NEW YORK, DEC. 30 -- From Athletic Director Andy Geiger to Coach Gary Williams to the last man on the squad, there was great joy over the University of Maryland's stunning 78-69 upset of No. 12 South Carolina in the championship of the ECAC Holiday Festival tournament Saturday night in Madison Square Garden.

"You have to be lucky, get some breaks just to get into the NCAA tournament and then you could lose in the first round," said guard Matt Roe. "This tournament is something for us."

Williams agreed that the victory was a bit more special because of NCAA sanctions banning the Terrapins (now 6-3 with a three-game win streak) from postseason play this year. Because the school cannot appear on live television this season, Maryland also is ineligible for the ACC tournament in March.
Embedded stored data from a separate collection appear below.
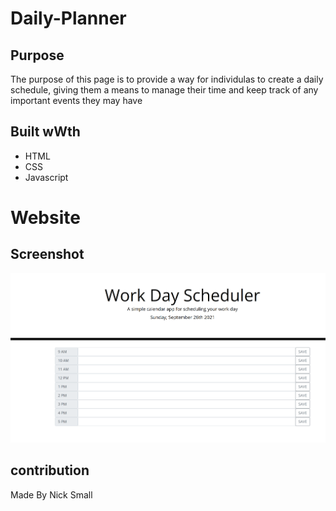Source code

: # Daily-Planner

## Purpose
The purpose of this page is to provide a way for individulas to create a daily schedule, giving them a means to manage their time and keep track of any important events they may have

## Built wWth
* HTML
* CSS
* Javascript

# Website


## Screenshot
![Daily-Planner screnshot](assets/images/screenshot.png)

## contribution
Made By Nick Small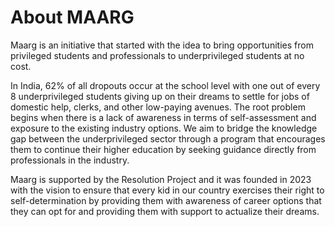 # About MAARG
Maarg is an initiative that started with the idea to bring opportunities from privileged students and professionals to underprivileged students at no cost.

In India, 62% of all dropouts occur at the school level with one out of every 8 underprivileged students giving up on their dreams to settle for jobs of domestic help, clerks, and other low-paying avenues. The root problem begins when there is a lack of awareness in terms of self-assessment and exposure to the existing industry options. We aim to bridge the knowledge gap between the underprivileged sector through a program that encourages them to continue their higher education by seeking guidance directly from professionals in the industry.

Maarg is supported by the Resolution Project and it was founded in 2023 with the vision to ensure that every kid in our country exercises their right to self-determination by providing them with awareness of career options that they can opt for and providing them with support to actualize their dreams.
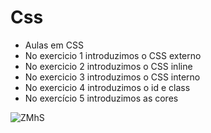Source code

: # Css

- Aulas em CSS
- No exercicio 1 introduzimos o CSS externo
- No exercicio 2 introduzimos o CSS inline
- No exercicio 3 introduzimos o CSS interno
- No exercicio 4 introduzimos o id e class
- No exercício 5 introduzimos as cores

![ZMhS](https://github.com/user-attachments/assets/6304c4e9-a14a-4fe3-ad25-22a02a97a2e0)

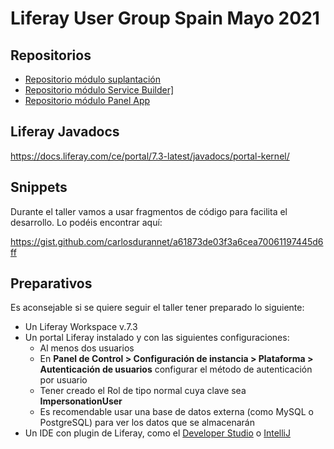 # Liferay User Group Spain Mayo 2021

## Repositorios
- <a target="_blank" href="https://github.com/carlosdurannet/impersonation-login">Repositorio módulo suplantación</a>
- <a target="_blank" href="https://github.com/carlosdurannet/impersonation-sb">Repositorio módulo Service Builder]</a>
- <a target="_blank" href="https://github.com/carlosdurannet/impersonation-cpanel">Repositorio módulo Panel App</a>

## Liferay Javadocs
<a target="_blank" href="https://docs.liferay.com/ce/portal/7.3-latest/javadocs/portal-kernel/">https://docs.liferay.com/ce/portal/7.3-latest/javadocs/portal-kernel/</a>

## Snippets
Durante el taller vamos a usar fragmentos de código para facilita el desarrollo. Lo podéis encontrar aquí:

<a target="_blank" href="https://gist.github.com/carlosdurannet/a61873de03f3a6cea70061197445d6ff">https://gist.github.com/carlosdurannet/a61873de03f3a6cea70061197445d6ff</a>

## Preparativos
Es aconsejable si se quiere seguir el taller tener preparado lo siguiente:

- Un Liferay Workspace v.7.3
- Un portal Liferay instalado y con las siguientes configuraciones:
	- Al menos dos usuarios
	- En **Panel de Control > Configuración de instancia > Plataforma > Autenticación de usuarios** configurar el método de autenticación por usuario
	- Tener creado el Rol de tipo normal cuya clave sea **ImpersonationUser**
	- Es recomendable usar una base de datos externa (como MySQL o PostgreSQL) para ver los datos que se almacenarán
- Un IDE con plugin de Liferay, como el [Developer Studio](https://liferay.dev/project/-/asset_publisher/TyF2HQPLV1b5/content/ide-installation-instructions) o <a target="_blank" href="https://www.jetbrains.com/es-es/idea/">IntelliJ</a>
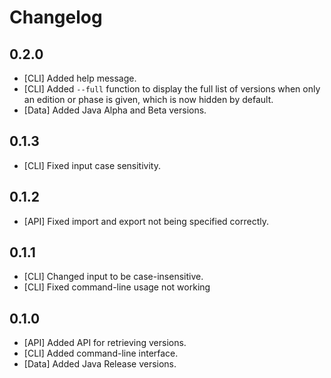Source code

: # Changelog

## 0.2.0
- [CLI] Added help message.
- [CLI] Added `--full` function to display the full list of versions when only an edition or phase is given, which is now hidden by default.
- [Data] Added Java Alpha and Beta versions.

## 0.1.3
- [CLI] Fixed input case sensitivity.

## 0.1.2
- [API] Fixed import and export not being specified correctly.

## 0.1.1
- [CLI] Changed input to be case-insensitive.
- [CLI] Fixed command-line usage not working

## 0.1.0
- [API] Added API for retrieving versions.
- [CLI] Added command-line interface.
- [Data] Added Java Release versions.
Entering this weekend, Maryland's chances for earning a berth in the NCAAs would have seemed dubious at best. Although they conceivably could have been 7-0 instead of 4-3, the fact that the Terrapins had let games to West Virginia, Boston College and Jacksonville slip away and looked indifferent in a victory over Lafayette last Saturday, appeared to indicate a number of substantial problems.

"All you can do as a coach is put out there 'This is what we have to do to be good,' and then it's up to them," said Williams. "The first thing this team had to do, if it was going to be good, was work hard but coming off our earlier games I didn't know if we could do that."

That question seems to have been dispelled here. After scoring just 64 points against Lafayette, Maryland registered 55 in the opening 20 minutes of its 86-81 triumph over Rutgers last Thursday. More impressive was the way the Terrapins kept their poise in the face of a late rush by the Scarlet Knights.

That game easily was Maryland's best to date, until Saturday night. South Carolina's starters were quicker than Maryland's, with the possible exception of Cedric Lewis at center.

Even with Tony Massenburg and Jerrod Mustaf on the team, that quickness likely spelled the difference last year in Maryland's 51-50 loss to South Carolina in the Richmond tournament.

However, Maryland never trailed this time, taking the play right to the Gamecocks. Instead of opening in a passive zone to try to camouflage the lack of speed, the Terrapins opened with an aggressive man-to-man defense.

Throughout the contest the Maryland bench kept barking instructions to the players on the floor. In fact, with a crowd of 5,082, the most consistently audible sound was Terrapins assistant Billy Hahn yelling to "stay down" on defense, to not fall for South Carolina's ball fakes.

On offense, Maryland got three dunks from Walt Williams in the opening eight minutes. When the junior point guard went to the bench in the first half, Kevin McLinton picked up the slack, drilling a three-point basket on one possession, then hitting a jumper and drawing a foul for a three-point play two minutes later.

"We came up here with the idea of being focused," McLinton said. "We were playing against two teams that have been in the top 25 and we supposedly weren't going to be able to do anything. This will propel us into the ACC season -- we made a statement that we have a good team."

Of course, the most eloquent statement was made by Walt Williams, who earned most valuable player honors after getting 56 points, 16 rebounds and 11 assists in the two games.

Williams scored 26 against South Carolina (9-2). As exciting as his acrobatic dunks were, more impressive was his leadership against the South Carolina defensive pressure and an uncanny ability to score when Maryland badly needed points.

When the Gamecocks drew to 36-33 late in the first half, Williams stole an inbounds pass and scored, then calmly dribbled up the floor and hit a three-point basket on the next possession to help extend the halftime lead to 46-35.

When South Carolina used an 11-4 rush at the start of the second half to cut the lead to 50-46, Williams hit another three-pointer. Still, South Carolina rallied again, making the score 63-62 with 6:25 left.

Ten seconds later, Williams hit a tough jumper from the lane. Shortly after Evers Burns scored on an offensive rebound, Williams cut backdoor and took a perfect bounce pass from Vince Broadnax. Hanging in the air, Williams scored and drew a foul; the free throw upped Maryland's lead to 70-62. When McLinton stole the ball at midcourt on the ensuing possession, he fed Wiliams for a slam dunk.

"When the other teams would make a run earlier in the season we weren't able to rebound from it," Walt Williams said. "But we've learned; we played together very well."

The surge of unity comes at a most opportune time, with the ACC season beginning Wednesday night at Wake Forest. Three days later the Terrapins host Clemson at Cole Field House.

"Our players will believe in themselves more now," said Coach Gary Williams. "That's the biggest thing we've had to overcome since I've been here. But we don't want to be satisfied with this, we want to be even better when we get to Wake Forest on Wednesday."